▶ [Your instructions] Please restate the entries below word for word, leaving out any pictures.

▶ [Collected data]

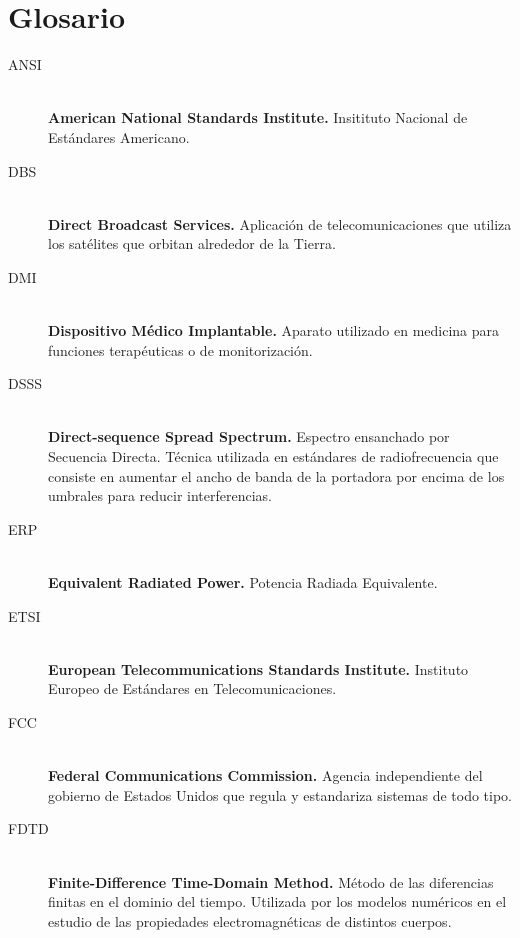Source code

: \chapter{\textbf{Glosario}}

\begin{description}

    \item[ANSI]\mbox{}\\
    \textbf{American National Standards Institute.} Insitituto Nacional de Estándares Americano.

    \item[DBS]\mbox{}\\
    \textbf{Direct Broadcast Services.} Aplicación de telecomunicaciones que utiliza los satélites que orbitan alrededor de la Tierra.

    \item[DMI]\mbox{}\\
    \textbf{Dispositivo Médico Implantable.} Aparato utilizado en medicina para funciones terapéuticas o de monitorización.

    \item[DSSS]\mbox{}\\
    \textbf{Direct-sequence Spread Spectrum.} Espectro ensanchado por Secuencia Directa. Técnica utilizada en estándares de radiofrecuencia que consiste en aumentar el ancho de banda de la portadora por encima de los umbrales para reducir interferencias.

    \item[ERP]\mbox{}\\
    \textbf{Equivalent Radiated Power.} Potencia Radiada Equivalente.

    \item[ETSI]\mbox{}\\
    \textbf{European Telecommunications Standards Institute.} Instituto Europeo de Estándares en Telecomunicaciones.

    \item[FCC]\mbox{}\\
    \textbf{Federal Communications Commission.} Agencia independiente del gobierno de Estados Unidos que regula y estandariza sistemas de todo tipo.

    \item[FDTD]\mbox{}\\
    \textbf{Finite-Difference Time-Domain Method.} Método de las diferencias finitas en el dominio del tiempo. Utilizada por los modelos numéricos en el estudio de las propiedades electromagnéticas de distintos cuerpos.


\end{description}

▶ [The completed task]
Source code

: \chapter{\textbf{Glosario}}

\begin{description}

    \item[ANSI]\mbox{}\\
    \textbf{American National Standards Institute.} Insitituto Nacional de Estándares Americano.

    \item[DBS]\mbox{}\\
    \textbf{Direct Broadcast Services.} Aplicación de telecomunicaciones que utiliza los satélites que orbitan alrededor de la Tierra.

    \item[DMI]\mbox{}\\
    \textbf{Dispositivo Médico Implantable.} Aparato utilizado en medicina para funciones terapéuticas o de monitorización.

    \item[DSSS]\mbox{}\\
    \textbf{Direct-sequence Spread Spectrum.} Espectro ensanchado por Secuencia Directa. Técnica utilizada en estándares de radiofrecuencia que consiste en aumentar el ancho de banda de la portadora por encima de los umbrales para reducir interferencias.

    \item[ERP]\mbox{}\\
    \textbf{Equivalent Radiated Power.} Potencia Radiada Equivalente.

    \item[ETSI]\mbox{}\\
    \textbf{European Telecommunications Standards Institute.} Instituto Europeo de Estándares en Telecomunicaciones.

    \item[FCC]\mbox{}\\
    \textbf{Federal Communications Commission.} Agencia independiente del gobierno de Estados Unidos que regula y estandariza sistemas de todo tipo.

    \item[FDTD]\mbox{}\\
    \textbf{Finite-Difference Time-Domain Method.} Método de las diferencias finitas en el dominio del tiempo. Utilizada por los modelos numéricos en el estudio de las propiedades electromagnéticas de distintos cuerpos.


\end{description}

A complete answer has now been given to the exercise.